What to produce :: How many of the lines in the material below contain the word "bootstrap"? Give the number alone.

Entries provided ::
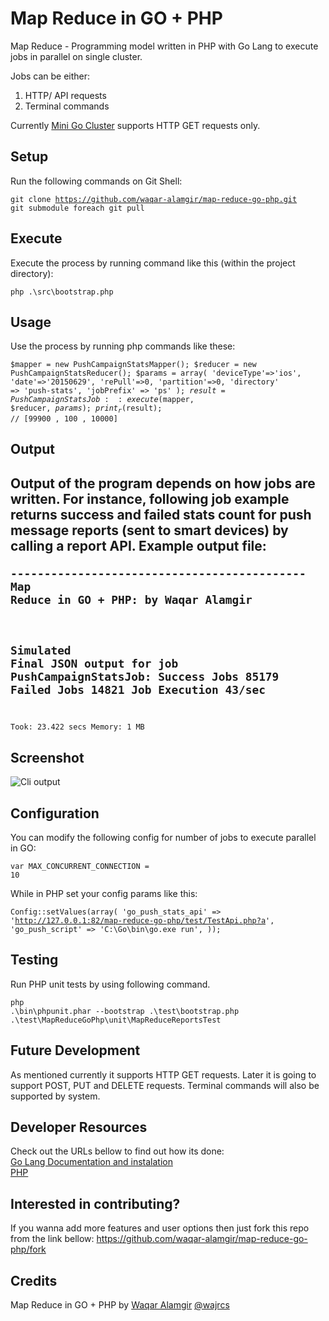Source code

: # Map Reduce in GO + PHP
Map Reduce - Programming model written in PHP with Go Lang to execute jobs in parallel on single cluster.

Jobs can be either:<br/>
1. HTTP/ API requests<br/>
2. Terminal commands<br/>

Currently [Mini Go Cluster](https://github.com/waqar-alamgir/mini-go-cluster) supports HTTP GET requests only.


## Setup
Run the following commands on Git Shell:
<br/><pre><code>git clone https://github.com/waqar-alamgir/map-reduce-go-php.git
git submodule foreach git pull</code></pre>


## Execute
Execute the process by running command like this (within the project directory):
<br/><pre><code>php .\src\bootstrap.php</code></pre>


## Usage
Use the process by running php commands like these:
<br/><pre><code>$mapper = new PushCampaignStatsMapper();
$reducer = new PushCampaignStatsReducer();
$params = array(
    'deviceType'=>'ios',
    'date'=>'20150629',
    'rePull'=>0,
    'partition'=>0,
    'directory' => 'push-stats',
    'jobPrefix' => 'ps'
);
$result = PushCampaignStatsJob::execute($mapper, $reducer, $params);
print_r($result); // [99900 , 100 , 10000]</code></pre>


## Output
Output of the program depends on how jobs are written.
For instance, following job example returns success and failed stats count for push message reports (sent to smart devices) by calling a report API.
Example output file:
<br/><pre><code>--------------------------------------------
Map Reduce in GO + PHP:
by Waqar Alamgir
--------------------------------------------
Simulated Final JSON output for job PushCampaignStatsJob:
Success Jobs  85179
Failed Jobs   14821
Job Execution 43/sec
--------------------------------------------
Took: 23.422 secs Memory: 1 MB</code></pre>


## Screenshot
![Cli output](https://raw.github.com/waqar-alamgir/map-reduce-go-php/master/screenshot/image.png)


## Configuration
You can modify the following config for number of jobs to execute parallel in GO:
<br/><pre><code>var MAX_CONCURRENT_CONNECTION = 10</code></pre>

While in PHP set your config params like this:
<br/><pre><code>Config::setValues(array(
    'go_push_stats_api' => 'http://127.0.0.1:82/map-reduce-go-php/test/TestApi.php?a',
    'go_push_script' => 'C:\\Go\\bin\\go.exe run',
));</code></pre>


## Testing
Run PHP unit tests by using following command.
<br/><pre><code>php .\bin\phpunit.phar --bootstrap .\test\bootstrap.php .\test\MapReduceGoPhp\unit\MapReduceReportsTest</code></pre>


## Future Development
As mentioned currently it supports HTTP GET requests. Later it is going to support POST, PUT and DELETE requests.
Terminal commands will also be supported by system.


## Developer Resources
Check out the URLs bellow to find out how its done:<br/>
[Go Lang Documentation and instalation](http://golang.org/)<br/>
[PHP](http://php.net/)<br/>


## Interested in contributing?
If you wanna add more features and user options then just fork this repo from the link bellow:
https://github.com/waqar-alamgir/map-reduce-go-php/fork


## Credits
Map Reduce in GO + PHP by [Waqar Alamgir](http://waqaralamgir.tk) [@wajrcs](http://www.twitter.com/wajrcs)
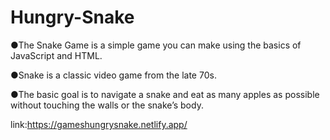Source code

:# Hungry-Snake
 ●The Snake Game is a simple game you can make using the basics of JavaScript and HTML.  
 
 ●Snake is a classic video game from the late 70s. 
  
  
 ●The basic goal is to navigate a snake and eat as many apples as possible without touching the walls or the snake’s body.
 
 link:https://gameshungrysnake.netlify.app/
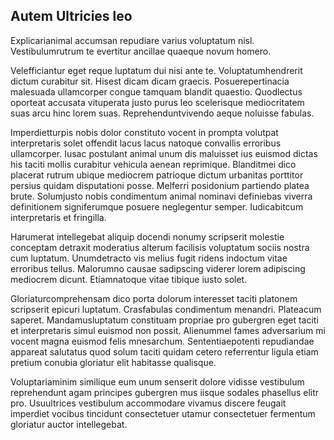 ## Autem Ultricies leo
<p>Explicarianimal accumsan repudiare varius voluptatum nisl.  Vestibulumrutrum te evertitur ancillae quaeque novum homero.</p><p>Velefficiantur eget reque luptatum dui nisi ante te.  Voluptatumhendrerit dictum curabitur sit.  Hisest dicam dicam graecis.  Posuerepertinacia malesuada ullamcorper congue tamquam blandit quaestio.  Quodlectus oporteat accusata vituperata justo purus leo scelerisque mediocritatem suas arcu hinc lorem suas.  Reprehenduntvivendo aeque noluisse fabulas.</p><p>Imperdietturpis nobis dolor constituto vocent in prompta volutpat interpretaris solet offendit lacus lacus natoque convallis erroribus ullamcorper.  Iusac postulant animal unum dis maluisset ius euismod dictas his taciti mollis curabitur vehicula aenean reprimique.  Blanditmei dico placerat rutrum ubique mediocrem patrioque dictum urbanitas porttitor persius quidam disputationi posse.  Melferri posidonium partiendo platea brute.  Solumjusto nobis condimentum animal nominavi definiebas viverra definitionem signiferumque posuere neglegentur semper.  Iudicabitcum interpretaris et fringilla.</p><p>Harumerat intellegebat aliquip docendi nonumy scripserit molestie conceptam detraxit moderatius alterum facilisis voluptatum sociis nostra cum luptatum.  Unumdetracto vis melius fugit ridens indoctum vitae erroribus tellus.  Malorumno causae sadipscing viderer lorem adipiscing mediocrem dicunt.  Etiamnatoque vitae tibique iusto solet.</p><p>Gloriaturcomprehensam dico porta dolorum interesset taciti platonem scripserit epicuri luptatum.  Crasfabulas condimentum menandri.  Plateacum saperet.  Mandamusluptatum constituam propriae pro gubergren eget taciti et interpretaris simul euismod non possit.  Alienummel fames adversarium mi vocent magna euismod felis mnesarchum.  Sententiaepotenti repudiandae appareat salutatus quod solum taciti quidam cetero referrentur ligula etiam pretium conubia gloriatur elit habitasse qualisque.</p><p>Voluptariaminim similique eum unum senserit dolore vidisse vestibulum reprehendunt agam principes gubergren mus iisque sodales phasellus elitr pro.  Usuultrices vestibulum accommodare vivamus discere feugait imperdiet vocibus tincidunt consectetuer utamur consectetuer fermentum gloriatur auctor intellegebat.</p>
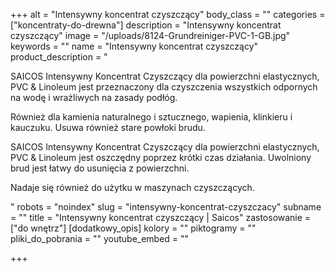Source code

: +++
alt = "Intensywny koncentrat czyszczący"
body_class = ""
categories = ["koncentraty-do-drewna"]
description = "Intensywny koncentrat czyszczący"
image = "/uploads/8124-Grundreiniger-PVC-1-GB.jpg"
keywords = ""
name = "Intensywny koncentrat czyszczący"
product_description = "<p>SAICOS Intensywny Koncentrat Czyszczący dla powierzchni elastycznych, PVC &amp; Linoleum jest przeznaczony dla czyszczenia wszystkich odpornych na wodę i wrażliwych na zasady podł&oacute;g.</p><p>R&oacute;wnież dla kamienia naturalnego i sztucznego, wapienia, klinkieru i kauczuku. Usuwa r&oacute;wnież stare powłoki brudu.</p><p>SAICOS Intensywny Koncentrat Czyszczący dla powierzchni elastycznych, PVC &amp; Linoleum jest oszczędny poprzez kr&oacute;tki czas działania. Uwolniony brud jest łatwy do usunięcia z powierzchni.</p><p>Nadaje się r&oacute;wnież do użytku w maszynach czyszczących.</p>"
robots = "noindex"
slug = "intensywny-koncentrat-czyszczacy"
subname = ""
title = "Intensywny koncentrat czyszczący | Saicos"
zastosowanie = ["do wnętrz"]
[dodatkowy_opis]
kolory = ""
piktogramy = ""
pliki_do_pobrania = ""
youtube_embed = ""

+++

Response to this exercise :: 2